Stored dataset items
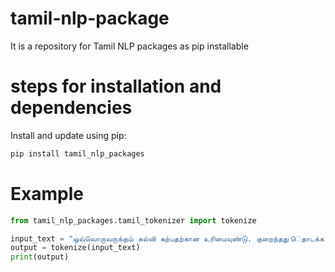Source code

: # tamil-nlp-package
It is a repository for Tamil NLP packages as pip installable

# steps for installation and dependencies
Install and update using pip:
```python
pip install tamil_nlp_packages
```

# Example

```python
from tamil_nlp_packages.tamil_tokenizer import tokenize

input_text = "ஒவ்வொருவருக்கும் கல்வி கற்பதற்கான உரிமையுண்டு. குறைந்தது ெதாடக்க அடிப்படைக் கட்டங்களிலாவது கல்வி இலவசமானதாயிருத்தல் வேண்டும். தொடக்கக் கல்வி கட்டாயப்படுத்தல் வேண்டும். தொழில் நுட்பக் கல்வியும் உயர் தொழிற் கல்வியும் பொதுவாகப் பெறப்படத்தக்கனவாயிருத்தல் வேண்டும். உயர் கல்வியானது யாவருக்கும் திறமையடிப்படையின் மீது சமமான முறையில் கிடைக்கக் கூடியதாக்கப்படுதலும் வேண்டும். கல்வியானது மனிதனின் ஆளுமையை முழுதாக விருத்தி ெசய்யுமுகமாகவும் மனிதவுரிமைகளுக்கும் அடிப்படைச் சுதந்திரங்களுக்குமான மரியாதையை வலுப்படு்த்துமுகமாகவும் ஆற்றப்படுத்தப்படல் வேண்டும். அது சகல நாடுகளுக்கிடையேயும், இன அல்லத மதக் குழுவினருக்கிைடயேயும் மன ஒத்திசைவு, பொறுதியுணர்வு, தோழமை, ஆகியவற்றை மேம்படுத்துதல் வேண்டுமென்பதுடன், சமாதானத்தைப் பேணுவதற்காக ஐக்கிய நாடுகள் சபையின் முயற்சிகளை மேற்கொண்டு செல்லுவதற்குதவவும் வேண்டும்."
output = tokenize(input_text)
print(output)
```
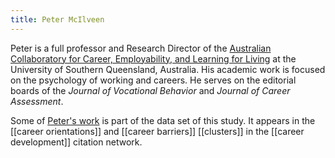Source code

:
 ```yaml
---
title: Peter McIlveen
---
```


Peter is a full professor and Research Director of the [Australian Collaboratory for Career, Employability, and Learning for Living](https://accell-research.com/) at the University of Southern Queensland, Australia. His academic work is focused on the psychology of working and careers. He serves on the editorial boards of the *Journal of Vocational Behavior* and *Journal of Career Assessment*. 

Some of [Peter's work](https://scholar.google.com.au/citations?user=REysk9oAAAAJ&hl=en&oi=ao) is part of the data set of this study. It appears in the [[career orientations]] and [[career barriers]] [[clusters]] in the [[career development]] citation network. 
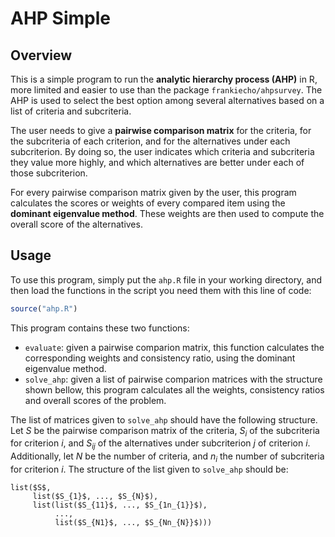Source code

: # AHP Simple

## Overview

This is a simple program to run the **analytic hierarchy process (AHP)** in R,
more limited and easier to use than the package `frankiecho/ahpsurvey`.
The AHP is used to select the best option among several alternatives
based on a list of criteria and subcriteria. 

The user needs to give a **pairwise comparison matrix** 
for the criteria, for the subcriteria of each criterion, and
for the alternatives under each subcriterion.
By doing so, the user indicates which criteria and subcriteria
they value more highly, and
which alternatives are better under each of those subcriterion.

For every pairwise comparison matrix given by the user, this program
calculates the scores or weights of every compared item
using the **dominant eigenvalue method**.
These weights are then used to compute
the overall score of the alternatives.

## Usage

To use this program, simply put the `ahp.R` file
in your working directory, and then load the functions
in the script you need them with this line of code:

```r
source("ahp.R")
```

This program contains these two functions:

- `evaluate`: given a pairwise comparion matrix,
this function calculates the corresponding
weights and consistency ratio,
using the dominant eigenvalue method.
- `solve_ahp`: given a list of pairwise comparion matrices
with the structure shown bellow,
this program calculates all the weights, consistency ratios
and overall scores of the problem.

The list of matrices given to `solve_ahp`
should have the following structure.
Let $S$ be the pairwise comparison matrix of the criteria,
$S_{i}$ of the subcriteria for criterion $i$,
and $S_{ij}$ of the alternatives
under subcriterion $j$ of criterion $i$.
Additionally, let $N$ be the number of criteria,
and $n_{i}$ the number of subcriteria for criterion $i$.
The structure of the list given to `solve_ahp` should be:

```
list($S$,
     list($S_{1}$, ..., $S_{N}$),
     list(list($S_{11}$, ..., $S_{1n_{1}}$),
          ...,
          list($S_{N1}$, ..., $S_{Nn_{N}}$)))
```
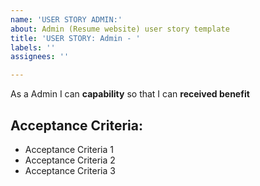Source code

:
 ```yaml
---
name: 'USER STORY ADMIN:'
about: Admin (Resume website) user story template
title: 'USER STORY: Admin - '
labels: ''
assignees: ''

---
```


As a Admin I can **capability** so that I can **received benefit**

## Acceptance Criteria:
- Acceptance Criteria 1
- Acceptance Criteria 2
- Acceptance Criteria 3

→ **Work to be completed**: Write every line of the data out again exactly, leaving out all images.

→ **Expected answer**:
Source code

: # tamil-nlp-package
It is a repository for Tamil NLP packages as pip installable

# steps for installation and dependencies
Install and update using pip:
```python
pip install tamil_nlp_packages
```

# Example

```python
from tamil_nlp_packages.tamil_tokenizer import tokenize

input_text = "ஒவ்வொருவருக்கும் கல்வி கற்பதற்கான உரிமையுண்டு. குறைந்தது ெதாடக்க அடிப்படைக் கட்டங்களிலாவது கல்வி இலவசமானதாயிருத்தல் வேண்டும். தொடக்கக் கல்வி கட்டாயப்படுத்தல் வேண்டும். தொழில் நுட்பக் கல்வியும் உயர் தொழிற் கல்வியும் பொதுவாகப் பெறப்படத்தக்கனவாயிருத்தல் வேண்டும். உயர் கல்வியானது யாவருக்கும் திறமையடிப்படையின் மீது சமமான முறையில் கிடைக்கக் கூடியதாக்கப்படுதலும் வேண்டும். கல்வியானது மனிதனின் ஆளுமையை முழுதாக விருத்தி ெசய்யுமுகமாகவும் மனிதவுரிமைகளுக்கும் அடிப்படைச் சுதந்திரங்களுக்குமான மரியாதையை வலுப்படு்த்துமுகமாகவும் ஆற்றப்படுத்தப்படல் வேண்டும். அது சகல நாடுகளுக்கிடையேயும், இன அல்லத மதக் குழுவினருக்கிைடயேயும் மன ஒத்திசைவு, பொறுதியுணர்வு, தோழமை, ஆகியவற்றை மேம்படுத்துதல் வேண்டுமென்பதுடன், சமாதானத்தைப் பேணுவதற்காக ஐக்கிய நாடுகள் சபையின் முயற்சிகளை மேற்கொண்டு செல்லுவதற்குதவவும் வேண்டும்."
output = tokenize(input_text)
print(output)
```
Source code

:
 ```yaml
---
title: Peter McIlveen
---
```


Peter is a full professor and Research Director of the [Australian Collaboratory for Career, Employability, and Learning for Living](https://accell-research.com/) at the University of Southern Queensland, Australia. His academic work is focused on the psychology of working and careers. He serves on the editorial boards of the *Journal of Vocational Behavior* and *Journal of Career Assessment*. 

Some of [Peter's work](https://scholar.google.com.au/citations?user=REysk9oAAAAJ&hl=en&oi=ao) is part of the data set of this study. It appears in the [[career orientations]] and [[career barriers]] [[clusters]] in the [[career development]] citation network. 
Source code

: # AHP Simple

## Overview

This is a simple program to run the **analytic hierarchy process (AHP)** in R,
more limited and easier to use than the package `frankiecho/ahpsurvey`.
The AHP is used to select the best option among several alternatives
based on a list of criteria and subcriteria. 

The user needs to give a **pairwise comparison matrix** 
for the criteria, for the subcriteria of each criterion, and
for the alternatives under each subcriterion.
By doing so, the user indicates which criteria and subcriteria
they value more highly, and
which alternatives are better under each of those subcriterion.

For every pairwise comparison matrix given by the user, this program
calculates the scores or weights of every compared item
using the **dominant eigenvalue method**.
These weights are then used to compute
the overall score of the alternatives.

## Usage

To use this program, simply put the `ahp.R` file
in your working directory, and then load the functions
in the script you need them with this line of code:

```r
source("ahp.R")
```

This program contains these two functions:

- `evaluate`: given a pairwise comparion matrix,
this function calculates the corresponding
weights and consistency ratio,
using the dominant eigenvalue method.
- `solve_ahp`: given a list of pairwise comparion matrices
with the structure shown bellow,
this program calculates all the weights, consistency ratios
and overall scores of the problem.

The list of matrices given to `solve_ahp`
should have the following structure.
Let $S$ be the pairwise comparison matrix of the criteria,
$S_{i}$ of the subcriteria for criterion $i$,
and $S_{ij}$ of the alternatives
under subcriterion $j$ of criterion $i$.
Additionally, let $N$ be the number of criteria,
and $n_{i}$ the number of subcriteria for criterion $i$.
The structure of the list given to `solve_ahp` should be:

```
list($S$,
     list($S_{1}$, ..., $S_{N}$),
     list(list($S_{11}$, ..., $S_{1n_{1}}$),
          ...,
          list($S_{N1}$, ..., $S_{Nn_{N}}$)))
```
Source code

:
 ```yaml
---
name: 'USER STORY ADMIN:'
about: Admin (Resume website) user story template
title: 'USER STORY: Admin - '
labels: ''
assignees: ''

---
```


As a Admin I can **capability** so that I can **received benefit**

## Acceptance Criteria:
- Acceptance Criteria 1
- Acceptance Criteria 2
- Acceptance Criteria 3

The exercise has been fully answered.